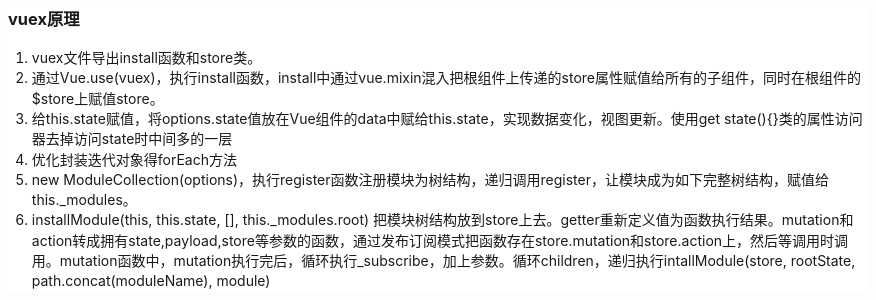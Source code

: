 ### vuex原理
1. vuex文件导出install函数和store类。
2. 通过Vue.use(vuex)，执行install函数，install中通过vue.mixin混入把根组件上传递的store属性赋值给所有的子组件，同时在根组件的$store上赋值store。
3. 给this.state赋值，将options.state值放在Vue组件的data中赋给this.state，实现数据变化，视图更新。使用get state(){}类的属性访问器去掉访问state时中间多的一层
4. 优化封装迭代对象得forEach方法
5. new ModuleCollection(options)，执行register函数注册模块为树结构，递归调用register，让模块成为如下完整树结构，赋值给this._modules。
6. installModule(this, this.state, [], this._modules.root) 把模块树结构放到store上去。getter重新定义值为函数执行结果。mutation和action转成拥有state,payload,store等参数的函数，通过发布订阅模式把函数存在store.mutation和store.action上，然后等调用时调用。mutation函数中，mutation执行完后，循环执行_subscribe，加上参数。循环children，递归执行intallModule(store, rootState, path.concat(moduleName), module)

-----

▶ _WORK INSTRUCTIONS_: Reproduce every line from the preceding data in which the word "state" can be found.

▶ _ANSWER TO THIS TASK_:
3. 给this.state赋值，将options.state值放在Vue组件的data中赋给this.state，实现数据变化，视图更新。使用get state(){}类的属性访问器去掉访问state时中间多的一层
6. installModule(this, this.state, [], this._modules.root) 把模块树结构放到store上去。getter重新定义值为函数执行结果。mutation和action转成拥有state,payload,store等参数的函数，通过发布订阅模式把函数存在store.mutation和store.action上，然后等调用时调用。mutation函数中，mutation执行完后，循环执行_subscribe，加上参数。循环children，递归执行intallModule(store, rootState, path.concat(moduleName), module)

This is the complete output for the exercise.